Mrs Foster said she “couldn’t help you with that” because she “wasn’t in the middle of this discussion”.

Sir Patrick said there were several possibilities, “one of which was that she was fed to the wolves”.

In other exchanges, Mrs Foster said she never gave any thought to where the money might come from if the RHI scheme overspent. She said that she never had any reason to believe that was likely.

Mrs Foster also defended her role in the failure to implement cost controls on the scheme, saying that “if a submission comes up saying ‘cost controls, it has to be dealt with, we’ve consulted on it, we haven’t done anything about it – what’s your ministerial decision in relation to this?’” then she would have acted but that “it’s very difficult for me to go rooting around in a department to find what isn’t being brought up to me”.
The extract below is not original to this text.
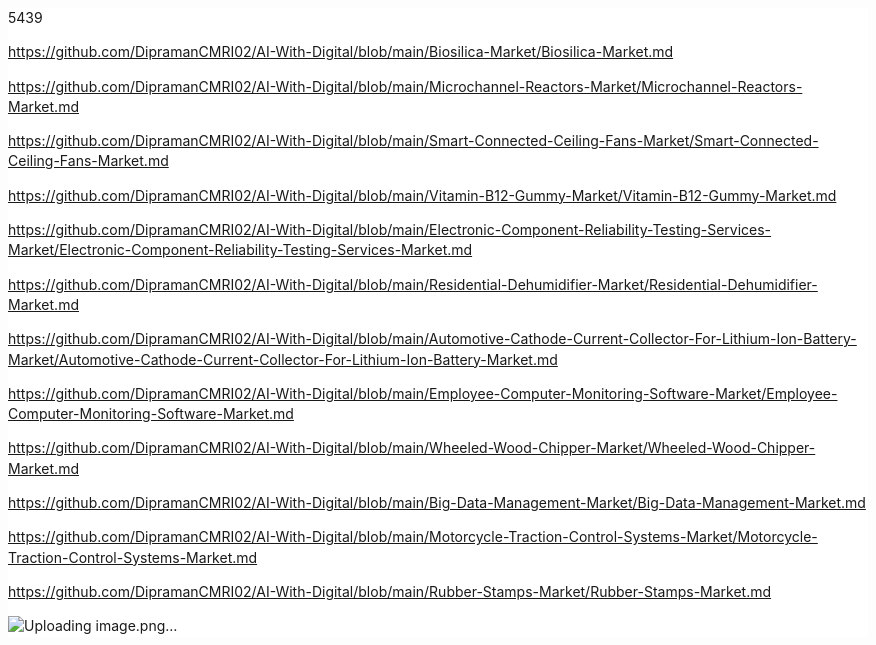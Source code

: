5439</p><p><a href="https://github.com/DipramanCMRI02/AI-With-Digital/blob/main/Biosilica-Market/Biosilica-Market.md">https://github.com/DipramanCMRI02/AI-With-Digital/blob/main/Biosilica-Market/Biosilica-Market.md</a></p><p><a href="https://github.com/DipramanCMRI02/AI-With-Digital/blob/main/Microchannel-Reactors-Market/Microchannel-Reactors-Market.md">https://github.com/DipramanCMRI02/AI-With-Digital/blob/main/Microchannel-Reactors-Market/Microchannel-Reactors-Market.md</a></p><p><a href="https://github.com/DipramanCMRI02/AI-With-Digital/blob/main/Smart-Connected-Ceiling-Fans-Market/Smart-Connected-Ceiling-Fans-Market.md">https://github.com/DipramanCMRI02/AI-With-Digital/blob/main/Smart-Connected-Ceiling-Fans-Market/Smart-Connected-Ceiling-Fans-Market.md</a></p><p><a href="https://github.com/DipramanCMRI02/AI-With-Digital/blob/main/Vitamin-B12-Gummy-Market/Vitamin-B12-Gummy-Market.md">https://github.com/DipramanCMRI02/AI-With-Digital/blob/main/Vitamin-B12-Gummy-Market/Vitamin-B12-Gummy-Market.md</a></p><p><a href="https://github.com/DipramanCMRI02/AI-With-Digital/blob/main/Electronic-Component-Reliability-Testing-Services-Market/Electronic-Component-Reliability-Testing-Services-Market.md">https://github.com/DipramanCMRI02/AI-With-Digital/blob/main/Electronic-Component-Reliability-Testing-Services-Market/Electronic-Component-Reliability-Testing-Services-Market.md</a></p><p><a href="https://github.com/DipramanCMRI02/AI-With-Digital/blob/main/Residential-Dehumidifier-Market/Residential-Dehumidifier-Market.md">https://github.com/DipramanCMRI02/AI-With-Digital/blob/main/Residential-Dehumidifier-Market/Residential-Dehumidifier-Market.md</a></p><p><a href="https://github.com/DipramanCMRI02/AI-With-Digital/blob/main/Automotive-Cathode-Current-Collector-For-Lithium-Ion-Battery-Market/Automotive-Cathode-Current-Collector-For-Lithium-Ion-Battery-Market.md">https://github.com/DipramanCMRI02/AI-With-Digital/blob/main/Automotive-Cathode-Current-Collector-For-Lithium-Ion-Battery-Market/Automotive-Cathode-Current-Collector-For-Lithium-Ion-Battery-Market.md</a></p><p><a href="https://github.com/DipramanCMRI02/AI-With-Digital/blob/main/Employee-Computer-Monitoring-Software-Market/Employee-Computer-Monitoring-Software-Market.md">https://github.com/DipramanCMRI02/AI-With-Digital/blob/main/Employee-Computer-Monitoring-Software-Market/Employee-Computer-Monitoring-Software-Market.md</a></p><p><a href="https://github.com/DipramanCMRI02/AI-With-Digital/blob/main/Wheeled-Wood-Chipper-Market/Wheeled-Wood-Chipper-Market.md">https://github.com/DipramanCMRI02/AI-With-Digital/blob/main/Wheeled-Wood-Chipper-Market/Wheeled-Wood-Chipper-Market.md</a></p><p><a href="https://github.com/DipramanCMRI02/AI-With-Digital/blob/main/Big-Data-Management-Market/Big-Data-Management-Market.md">https://github.com/DipramanCMRI02/AI-With-Digital/blob/main/Big-Data-Management-Market/Big-Data-Management-Market.md</a></p><p><a href="https://github.com/DipramanCMRI02/AI-With-Digital/blob/main/Motorcycle-Traction-Control-Systems-Market/Motorcycle-Traction-Control-Systems-Market.md">https://github.com/DipramanCMRI02/AI-With-Digital/blob/main/Motorcycle-Traction-Control-Systems-Market/Motorcycle-Traction-Control-Systems-Market.md</a></p><p><a href="https://github.com/DipramanCMRI02/AI-With-Digital/blob/main/Rubber-Stamps-Market/Rubber-Stamps-Market.md">https://github.com/DipramanCMRI02/AI-With-Digital/blob/main/Rubber-Stamps-Market/Rubber-Stamps-Market.md</a></p>
![Uploading image.png…]()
Mr Scoffield asked her whether she should have done more “rooting around” within her department and, if she was being failed by her civil servants, how a minister in that situation would be more likely to realise the problem.

Mrs Foster said: “I do think as we look in and delve in to energy division, and to a certain extent the workings of the department, it has been quite an eye-opener to me that there wasn’t continuity in terms of schemes so that if the officials changed they had to pick it up as they went along ... so I think it’s a mixture, really, of better process at civil service level in terms of paper trails and also in terms of ministerial interaction, more of us getting into that sort of detail.”

Asked again if she should have been “rooting around” in her department, she said: “Through hindsight of course, one wishes that one had asked more questions in relation to the RHI scheme. But putting myself back at that period in time ... it wasn’t a personal priority of mine within the department; I had other personal priorities. It doesn’t mean I wasn’t interested, before somebody writes tomorrow. It means that my own personal priorities were about economic development ... I did rooting about in other parts of the department I was interested in.”

Mrs Foster also said that she had no sense of how financially attractive the scheme was for participants. Asked if she really could have been unaware of how lucrative it was, she said: “I can assure you that I didn’t pick up anything of that nature because if I had I would have raised it not only with my special advis0r but with my officials as well.”